Data Domain¶

To enable the transformation and modelling of relational data according to business rules Sidra provides a template of Data Product, named Data Domain. The Data Domain Data Product includes the data synchronization towards Databricks and Azure SQL:

A Databricks cluster. Stores the data from Sidra merged by default. The data can also be processed according to the business rules to create the final production tables or prepare the data for transferring to the staging area of the Azure SQL database.
An Azure SQL database. The metadata tables from Sidra are stored in this database. It also contains the staging tables and the stored procedures that generate the final production tables after processing. Both approaches utilize a designated file to manage the application of business logic to the data. In Databricks, this process is facilitated by a notebook, while in Azure SQL, it is accomplished through a stored procedure.

Purpose¶

This Data Product template allows to accelerate the creation of a Data Domain, by abstracting from all the main synchronization elements with Sidra Service.
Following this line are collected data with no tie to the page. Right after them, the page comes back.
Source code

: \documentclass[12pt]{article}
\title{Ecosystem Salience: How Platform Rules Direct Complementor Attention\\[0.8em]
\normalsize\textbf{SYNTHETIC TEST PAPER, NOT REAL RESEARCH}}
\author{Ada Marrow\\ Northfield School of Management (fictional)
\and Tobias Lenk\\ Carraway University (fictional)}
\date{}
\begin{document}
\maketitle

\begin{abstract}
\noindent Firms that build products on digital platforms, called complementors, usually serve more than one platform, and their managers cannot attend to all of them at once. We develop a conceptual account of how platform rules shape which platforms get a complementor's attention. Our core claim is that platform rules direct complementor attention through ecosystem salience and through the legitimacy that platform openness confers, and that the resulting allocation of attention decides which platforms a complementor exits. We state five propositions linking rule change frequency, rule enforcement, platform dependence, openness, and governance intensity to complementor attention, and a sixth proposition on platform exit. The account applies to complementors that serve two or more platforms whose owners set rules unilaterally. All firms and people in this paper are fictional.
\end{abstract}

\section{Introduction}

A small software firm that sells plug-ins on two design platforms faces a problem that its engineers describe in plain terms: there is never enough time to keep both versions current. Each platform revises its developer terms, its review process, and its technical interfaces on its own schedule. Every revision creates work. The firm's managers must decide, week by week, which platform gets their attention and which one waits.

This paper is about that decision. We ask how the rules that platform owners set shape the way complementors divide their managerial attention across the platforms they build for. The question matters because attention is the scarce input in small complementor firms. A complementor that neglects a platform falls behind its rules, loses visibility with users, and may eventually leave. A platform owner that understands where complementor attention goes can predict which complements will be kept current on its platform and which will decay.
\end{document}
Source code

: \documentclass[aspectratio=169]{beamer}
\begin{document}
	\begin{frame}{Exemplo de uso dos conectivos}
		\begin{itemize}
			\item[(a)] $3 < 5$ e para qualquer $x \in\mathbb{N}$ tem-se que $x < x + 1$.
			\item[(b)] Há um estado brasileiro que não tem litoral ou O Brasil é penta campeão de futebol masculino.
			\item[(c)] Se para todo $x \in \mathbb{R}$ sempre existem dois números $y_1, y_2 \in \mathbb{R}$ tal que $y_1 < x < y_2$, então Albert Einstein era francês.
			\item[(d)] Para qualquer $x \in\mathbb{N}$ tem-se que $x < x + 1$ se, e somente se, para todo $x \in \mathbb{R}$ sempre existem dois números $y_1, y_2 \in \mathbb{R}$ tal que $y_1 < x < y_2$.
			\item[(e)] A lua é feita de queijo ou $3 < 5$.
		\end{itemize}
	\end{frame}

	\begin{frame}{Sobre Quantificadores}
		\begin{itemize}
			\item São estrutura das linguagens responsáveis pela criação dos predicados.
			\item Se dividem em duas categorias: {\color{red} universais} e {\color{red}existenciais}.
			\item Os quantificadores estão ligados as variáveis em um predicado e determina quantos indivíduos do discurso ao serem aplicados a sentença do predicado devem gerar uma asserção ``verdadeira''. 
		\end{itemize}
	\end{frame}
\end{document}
The Data Domain needs to be configured to have the required permissions to access the DSU data.

The actual data flow orchestration is performed by a Data Sync, via a specific instance of Azure Data Factory installed in the Data Product resource group. The end-to-end process looks like the following:

A copy of the relevant actual data is stored in the Data Product storage in raw and in delta tables in the Data Product Databricks.
A Databricks notebooks executes a set of configured queries to create the staging tables in the Data Product database.
Databricks and Azure SQL both serve the function of handling and transforming the data by implementing business rules to produce the ultimate dataset intended for the Data Domain use.

Step-by-step

Configure permissions for Data Product to DSU data

For more information, check the specific tutorial for configuring permissions in Data Product to access the DSU data.

Configure Data Sync

For more information, check the specific tutorial for configuring Data Sync through Sidra Web.

Deploy a Data Product

For more information, check the specific tutorial for deploying a Data Domain Data Product.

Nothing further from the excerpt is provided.